### Description of the task
Using the material that follows, identify and copy each line with the string "will".

### Provided data
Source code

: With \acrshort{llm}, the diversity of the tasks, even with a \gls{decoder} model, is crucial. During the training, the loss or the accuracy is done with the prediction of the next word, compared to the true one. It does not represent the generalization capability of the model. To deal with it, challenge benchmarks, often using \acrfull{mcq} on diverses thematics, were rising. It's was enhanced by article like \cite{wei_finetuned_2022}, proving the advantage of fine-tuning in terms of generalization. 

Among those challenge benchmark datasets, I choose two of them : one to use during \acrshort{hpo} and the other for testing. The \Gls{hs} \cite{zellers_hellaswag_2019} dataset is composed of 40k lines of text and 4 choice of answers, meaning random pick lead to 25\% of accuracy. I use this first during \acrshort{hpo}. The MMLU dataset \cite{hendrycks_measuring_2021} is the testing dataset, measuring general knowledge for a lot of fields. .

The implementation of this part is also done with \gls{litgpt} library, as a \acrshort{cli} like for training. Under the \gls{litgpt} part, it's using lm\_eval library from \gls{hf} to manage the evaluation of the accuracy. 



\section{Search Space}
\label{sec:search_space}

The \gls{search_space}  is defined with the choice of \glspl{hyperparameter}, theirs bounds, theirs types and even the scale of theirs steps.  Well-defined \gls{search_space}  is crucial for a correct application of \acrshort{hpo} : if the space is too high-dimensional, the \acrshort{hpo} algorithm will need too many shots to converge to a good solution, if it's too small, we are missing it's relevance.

...

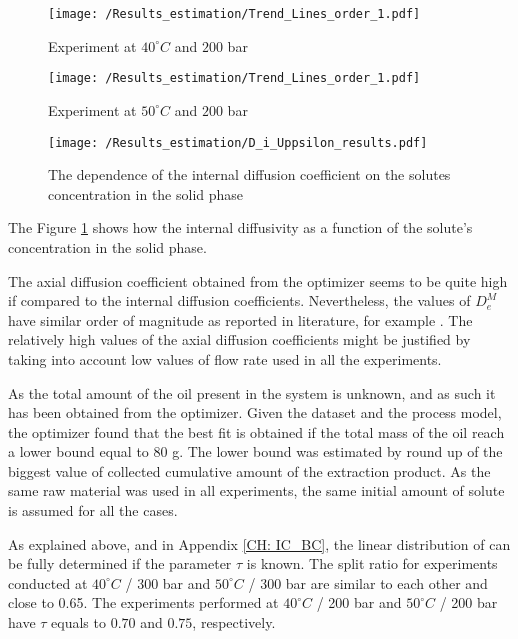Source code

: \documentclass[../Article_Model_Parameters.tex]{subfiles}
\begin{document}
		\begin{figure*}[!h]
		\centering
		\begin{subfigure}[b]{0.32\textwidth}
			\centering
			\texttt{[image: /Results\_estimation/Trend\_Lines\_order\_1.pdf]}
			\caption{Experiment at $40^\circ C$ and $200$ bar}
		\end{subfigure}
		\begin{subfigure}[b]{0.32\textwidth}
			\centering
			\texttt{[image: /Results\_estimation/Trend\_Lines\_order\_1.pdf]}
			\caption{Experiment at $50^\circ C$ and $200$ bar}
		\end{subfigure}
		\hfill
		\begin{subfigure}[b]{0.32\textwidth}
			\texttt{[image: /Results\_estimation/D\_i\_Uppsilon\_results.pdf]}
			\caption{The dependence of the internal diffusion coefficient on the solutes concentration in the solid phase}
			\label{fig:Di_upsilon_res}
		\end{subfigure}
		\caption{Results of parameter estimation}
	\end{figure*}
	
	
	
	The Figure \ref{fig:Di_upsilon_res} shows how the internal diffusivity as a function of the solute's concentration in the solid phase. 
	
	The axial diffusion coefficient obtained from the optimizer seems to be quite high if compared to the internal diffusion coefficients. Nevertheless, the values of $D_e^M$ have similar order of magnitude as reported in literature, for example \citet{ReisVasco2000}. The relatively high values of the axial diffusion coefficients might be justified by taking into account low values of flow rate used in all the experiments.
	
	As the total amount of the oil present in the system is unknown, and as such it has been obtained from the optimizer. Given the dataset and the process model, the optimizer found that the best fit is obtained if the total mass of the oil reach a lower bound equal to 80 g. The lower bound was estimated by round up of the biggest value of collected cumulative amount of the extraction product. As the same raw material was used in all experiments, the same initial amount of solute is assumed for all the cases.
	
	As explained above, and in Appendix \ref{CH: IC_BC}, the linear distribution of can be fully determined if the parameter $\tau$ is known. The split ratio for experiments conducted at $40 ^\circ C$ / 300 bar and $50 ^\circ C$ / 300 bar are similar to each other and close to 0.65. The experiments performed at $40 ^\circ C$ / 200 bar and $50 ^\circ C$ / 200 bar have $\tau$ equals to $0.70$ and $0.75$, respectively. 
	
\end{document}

==

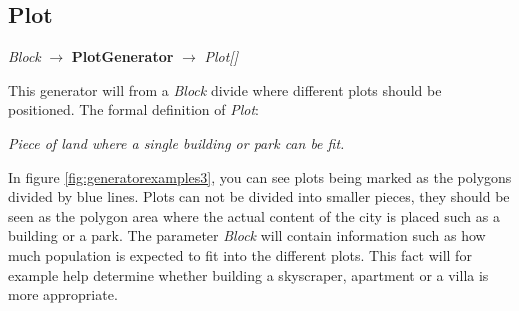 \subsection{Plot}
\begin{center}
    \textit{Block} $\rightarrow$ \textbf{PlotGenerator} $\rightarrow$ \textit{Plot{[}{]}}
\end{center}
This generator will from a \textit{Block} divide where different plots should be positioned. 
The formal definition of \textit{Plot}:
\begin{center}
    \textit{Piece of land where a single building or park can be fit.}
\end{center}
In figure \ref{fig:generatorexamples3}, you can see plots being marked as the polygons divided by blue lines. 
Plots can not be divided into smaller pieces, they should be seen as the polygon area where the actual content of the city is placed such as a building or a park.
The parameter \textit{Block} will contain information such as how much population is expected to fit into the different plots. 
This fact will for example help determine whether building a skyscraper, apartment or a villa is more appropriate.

### Task answer
The \gls{search_space}  is defined with the choice of \glspl{hyperparameter}, theirs bounds, theirs types and even the scale of theirs steps.  Well-defined \gls{search_space}  is crucial for a correct application of \acrshort{hpo} : if the space is too high-dimensional, the \acrshort{hpo} algorithm will need too many shots to converge to a good solution, if it's too small, we are missing it's relevance.
This generator will from a \textit{Block} divide where different plots should be positioned. 
The parameter \textit{Block} will contain information such as how much population is expected to fit into the different plots. 
This fact will for example help determine whether building a skyscraper, apartment or a villa is more appropriate.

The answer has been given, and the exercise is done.